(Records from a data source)

============================================================

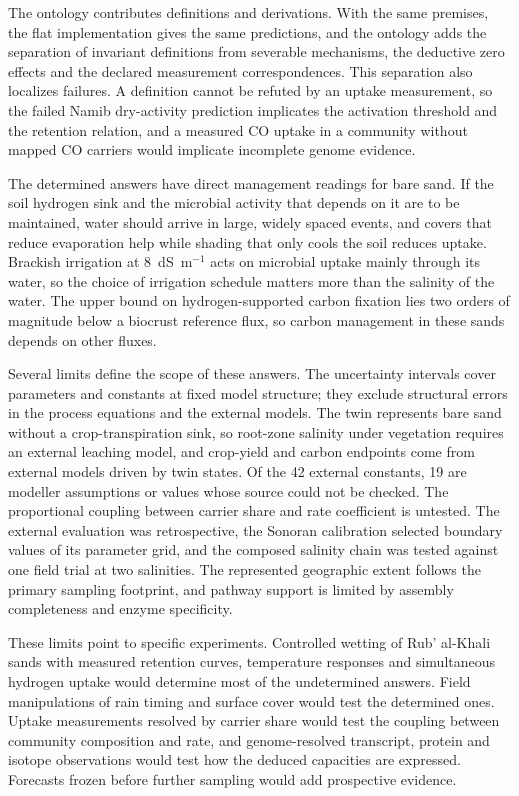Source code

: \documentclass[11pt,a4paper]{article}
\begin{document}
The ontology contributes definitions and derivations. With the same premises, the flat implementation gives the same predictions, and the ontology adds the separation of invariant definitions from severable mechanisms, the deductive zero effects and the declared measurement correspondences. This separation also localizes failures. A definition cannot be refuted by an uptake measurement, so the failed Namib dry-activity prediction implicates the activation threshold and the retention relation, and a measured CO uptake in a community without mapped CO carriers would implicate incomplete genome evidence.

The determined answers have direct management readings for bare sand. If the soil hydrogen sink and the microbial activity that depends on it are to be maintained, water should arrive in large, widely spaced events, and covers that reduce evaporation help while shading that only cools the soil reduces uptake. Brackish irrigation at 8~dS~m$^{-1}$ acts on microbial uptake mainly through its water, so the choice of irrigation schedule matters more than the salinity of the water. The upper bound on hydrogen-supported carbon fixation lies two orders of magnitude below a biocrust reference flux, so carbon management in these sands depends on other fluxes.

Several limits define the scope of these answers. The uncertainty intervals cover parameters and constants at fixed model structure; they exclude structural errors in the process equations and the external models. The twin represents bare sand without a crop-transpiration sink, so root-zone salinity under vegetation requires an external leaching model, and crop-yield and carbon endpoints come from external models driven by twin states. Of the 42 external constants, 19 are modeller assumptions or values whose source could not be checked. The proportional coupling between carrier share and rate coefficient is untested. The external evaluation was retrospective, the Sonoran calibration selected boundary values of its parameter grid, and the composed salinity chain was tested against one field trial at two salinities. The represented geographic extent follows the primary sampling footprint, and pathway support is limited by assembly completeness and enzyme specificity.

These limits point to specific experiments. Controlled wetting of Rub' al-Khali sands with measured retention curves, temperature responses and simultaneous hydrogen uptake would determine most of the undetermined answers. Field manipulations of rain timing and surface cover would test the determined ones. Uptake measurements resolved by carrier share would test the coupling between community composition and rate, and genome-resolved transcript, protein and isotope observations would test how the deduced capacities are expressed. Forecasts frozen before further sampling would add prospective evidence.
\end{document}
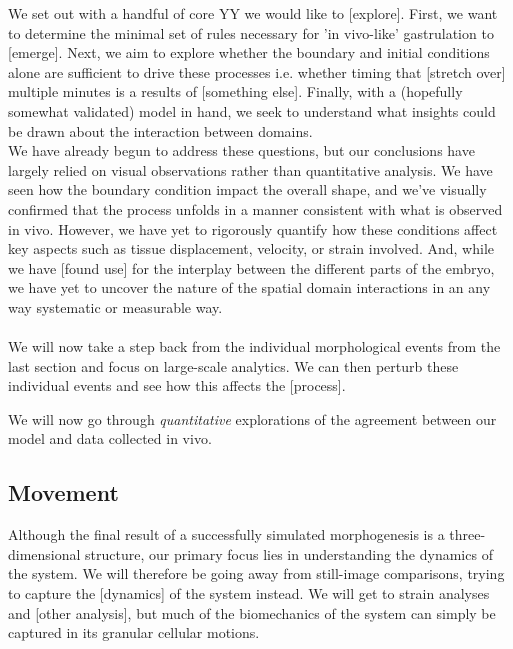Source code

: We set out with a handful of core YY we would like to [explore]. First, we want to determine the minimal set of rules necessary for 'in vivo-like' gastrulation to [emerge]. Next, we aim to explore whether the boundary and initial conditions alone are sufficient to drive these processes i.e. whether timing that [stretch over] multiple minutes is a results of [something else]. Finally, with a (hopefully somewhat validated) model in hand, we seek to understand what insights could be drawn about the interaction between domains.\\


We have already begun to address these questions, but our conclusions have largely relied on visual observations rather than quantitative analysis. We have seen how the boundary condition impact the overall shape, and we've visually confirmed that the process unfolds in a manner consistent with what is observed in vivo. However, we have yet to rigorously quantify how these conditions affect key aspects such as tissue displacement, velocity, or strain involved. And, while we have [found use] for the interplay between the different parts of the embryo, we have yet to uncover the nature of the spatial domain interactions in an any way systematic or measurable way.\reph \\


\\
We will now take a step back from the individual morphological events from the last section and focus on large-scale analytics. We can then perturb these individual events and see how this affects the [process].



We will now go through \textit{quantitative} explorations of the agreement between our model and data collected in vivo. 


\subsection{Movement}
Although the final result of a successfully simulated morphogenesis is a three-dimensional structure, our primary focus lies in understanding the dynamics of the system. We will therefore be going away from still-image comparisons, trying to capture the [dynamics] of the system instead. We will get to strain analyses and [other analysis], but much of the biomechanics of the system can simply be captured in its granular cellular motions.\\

============================================================

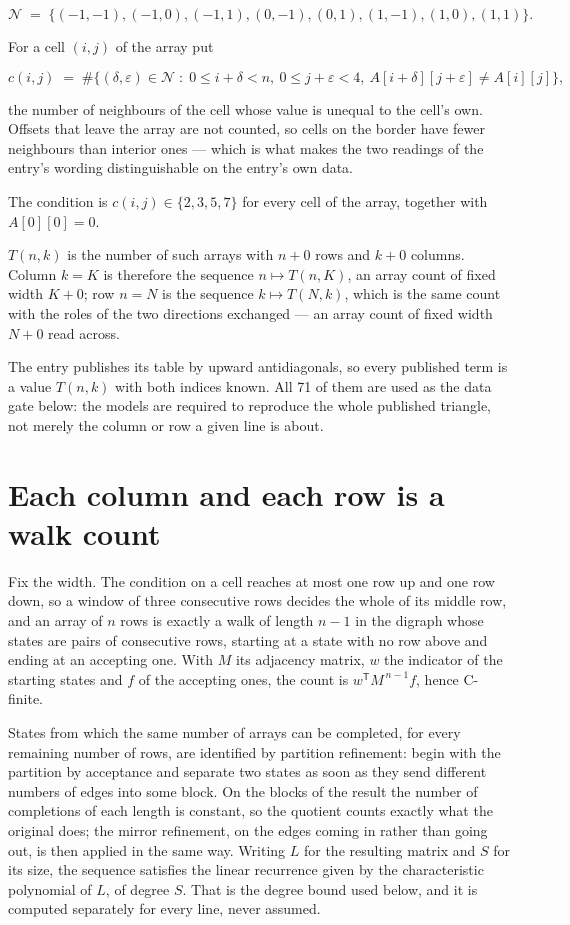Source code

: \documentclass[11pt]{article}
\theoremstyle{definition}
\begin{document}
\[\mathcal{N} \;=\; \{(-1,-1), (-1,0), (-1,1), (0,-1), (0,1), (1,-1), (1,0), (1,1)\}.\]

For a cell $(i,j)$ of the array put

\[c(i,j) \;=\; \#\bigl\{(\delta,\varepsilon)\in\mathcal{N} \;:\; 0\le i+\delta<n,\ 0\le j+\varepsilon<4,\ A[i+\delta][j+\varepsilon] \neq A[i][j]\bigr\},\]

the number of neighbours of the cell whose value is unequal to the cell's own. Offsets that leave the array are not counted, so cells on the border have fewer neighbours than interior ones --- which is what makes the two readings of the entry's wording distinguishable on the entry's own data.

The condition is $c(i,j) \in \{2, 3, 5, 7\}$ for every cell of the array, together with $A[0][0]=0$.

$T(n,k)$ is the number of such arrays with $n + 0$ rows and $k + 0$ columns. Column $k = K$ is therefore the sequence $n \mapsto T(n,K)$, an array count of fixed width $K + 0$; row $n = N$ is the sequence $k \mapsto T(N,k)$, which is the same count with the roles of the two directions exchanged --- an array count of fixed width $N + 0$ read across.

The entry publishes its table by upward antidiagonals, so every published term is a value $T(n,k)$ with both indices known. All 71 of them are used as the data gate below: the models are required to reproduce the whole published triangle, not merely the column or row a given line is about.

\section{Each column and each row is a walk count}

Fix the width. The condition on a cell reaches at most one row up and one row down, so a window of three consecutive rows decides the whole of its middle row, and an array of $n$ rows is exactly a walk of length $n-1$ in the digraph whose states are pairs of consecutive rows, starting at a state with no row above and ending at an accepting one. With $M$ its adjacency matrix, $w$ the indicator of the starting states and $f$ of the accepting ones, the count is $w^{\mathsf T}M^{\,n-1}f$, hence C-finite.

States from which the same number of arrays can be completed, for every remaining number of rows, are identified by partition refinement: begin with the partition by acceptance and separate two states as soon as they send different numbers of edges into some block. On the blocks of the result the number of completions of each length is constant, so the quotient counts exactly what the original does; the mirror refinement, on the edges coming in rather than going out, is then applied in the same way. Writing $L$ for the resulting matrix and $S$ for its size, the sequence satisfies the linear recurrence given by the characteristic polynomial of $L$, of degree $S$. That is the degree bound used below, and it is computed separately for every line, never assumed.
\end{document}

============================================================

## ACTION ITEM
Produce only the lines from the line containing "the number of neighbours" through the line containing "The condition is", inclusive of both, exactly as they stand in the entries above.

## REPLY TO THE EXERCISE
the number of neighbours of the cell whose value is unequal to the cell's own. Offsets that leave the array are not counted, so cells on the border have fewer neighbours than interior ones --- which is what makes the two readings of the entry's wording distinguishable on the entry's own data.

The condition is $c(i,j) \in \{2, 3, 5, 7\}$ for every cell of the array, together with $A[0][0]=0$.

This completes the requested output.